Orlacher, que parecía impresionado por la información con que contaba el policía, asintió con la cabeza.
—Aún no sabemos por qué. Efectivamente, cuando esas tormentas alcanzan la tierra interfieren las corrientes eléctricas, los aparatos electrónicos y las ondas. Eso es un hecho. Sin embargo, durante esas radiaciones invisibles para nosotros las apariciones son más activas que nunca. Tal vez porque la tensión general disminuye y eso elimina algún obstáculo, o porque los campos magnéticos normales las perturban o las erupciones solares alteran dichos campos. Las ondas utilizadas por la telefonía pueden sufrir alteraciones, pero hay otros tipos de ondas que se mantienen relativamente estables, así que los… fantasmas, llamémoslos así, consiguen desplazarse sin problemas. Pero son más numerosos y más fuertes. En nuestros laboratorios era espectacular: cuando una tormenta solar tocaba la tierra, las apariciones permanecían ante nosotros varios minutos, hasta casi corporeizarse. Aunque no podíamos imaginar que fueran capaces de interactuar con nuestro mundo.
—Este verano las erupciones solares han sido especialmente intensas. Cada vez que una nos alcanzaba, se producía un ataque mortal.
—Sí, creemos que han contribuido a la aparición de fantasmas en Mahingan Falls, al proporcionarles una energía impresionante. Comprenda que eso tampoco podíamos preverlo. Esos bombardeos cósmicos son más bien escasos, y más en tales proporciones. Nuestro amplificador abrió una brecha que no pudimos controlar, es cierto, pero esas gigantescas erupciones, cíclicas, por añadidura, han sido un golpe de mala suerte. Sin ellas no habría habido tantas apariciones, y desde luego no habrían sido capaces de hacer tanto daño…

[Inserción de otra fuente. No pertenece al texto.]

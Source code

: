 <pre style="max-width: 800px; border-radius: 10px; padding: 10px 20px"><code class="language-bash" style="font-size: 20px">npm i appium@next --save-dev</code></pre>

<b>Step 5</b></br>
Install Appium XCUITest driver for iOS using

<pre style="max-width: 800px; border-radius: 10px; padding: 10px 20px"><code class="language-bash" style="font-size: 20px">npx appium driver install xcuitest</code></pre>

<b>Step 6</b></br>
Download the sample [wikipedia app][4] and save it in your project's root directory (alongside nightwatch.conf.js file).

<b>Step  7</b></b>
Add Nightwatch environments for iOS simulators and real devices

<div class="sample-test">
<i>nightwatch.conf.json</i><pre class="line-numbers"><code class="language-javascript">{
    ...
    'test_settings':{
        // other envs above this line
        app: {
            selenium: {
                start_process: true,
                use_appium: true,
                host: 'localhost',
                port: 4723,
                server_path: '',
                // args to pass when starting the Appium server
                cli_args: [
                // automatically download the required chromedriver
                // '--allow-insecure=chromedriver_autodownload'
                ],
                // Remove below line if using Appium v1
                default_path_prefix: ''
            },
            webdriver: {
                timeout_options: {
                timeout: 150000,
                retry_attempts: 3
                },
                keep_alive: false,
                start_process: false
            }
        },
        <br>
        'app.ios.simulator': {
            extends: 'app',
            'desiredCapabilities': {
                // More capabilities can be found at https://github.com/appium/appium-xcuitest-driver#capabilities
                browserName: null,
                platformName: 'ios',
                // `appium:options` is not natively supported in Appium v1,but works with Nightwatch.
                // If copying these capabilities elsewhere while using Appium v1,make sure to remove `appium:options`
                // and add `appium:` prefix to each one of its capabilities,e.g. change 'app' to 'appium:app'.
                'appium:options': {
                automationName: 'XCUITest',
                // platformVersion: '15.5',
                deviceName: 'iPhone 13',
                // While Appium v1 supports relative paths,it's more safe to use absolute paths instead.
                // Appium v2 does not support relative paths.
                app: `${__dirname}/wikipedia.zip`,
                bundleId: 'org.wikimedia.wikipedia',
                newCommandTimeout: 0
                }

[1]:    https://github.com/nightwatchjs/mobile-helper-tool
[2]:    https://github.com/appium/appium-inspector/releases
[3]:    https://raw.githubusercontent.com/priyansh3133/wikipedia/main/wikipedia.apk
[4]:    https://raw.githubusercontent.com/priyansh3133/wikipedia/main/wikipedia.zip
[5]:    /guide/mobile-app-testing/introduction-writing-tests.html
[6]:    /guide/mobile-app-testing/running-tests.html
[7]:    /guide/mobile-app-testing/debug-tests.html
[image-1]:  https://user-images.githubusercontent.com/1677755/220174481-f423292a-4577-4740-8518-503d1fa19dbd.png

—¿Por qué hay que actuar de inmediato? —preguntó Ethan, que se temía lo peor y tenía que dominarse para no pegarle un puñetazo a aquel cretino cínico e irresponsable.
Alec Orlacher intercambió una mirada llena de sobrentendidos con su secuaz.
—Estamos en contacto con el SWPC, el centro…
—Sé lo que es. ¿Por qué es tan urgente? —repitió Ethan, exasperado.
—Porque el SWPC nos ha comunicado que esta mañana se ha desencadenado una erupción impresionante. Es tan potente que sus consecuencias podrían ser desastrosas.
—¿Cómo de desastrosas?
Orlacher se mordió los labios y perforó a Ethan con la mirada.
—Catastróficas.
—¿Cuándo la tendremos sobre nosotros?
—Es tan tremenda que su velocidad supera todos los registros.
—¡¿Cuándo?! —gritó Ethan.
—¿Con el tiempo que hemos perdido? Ya mismo.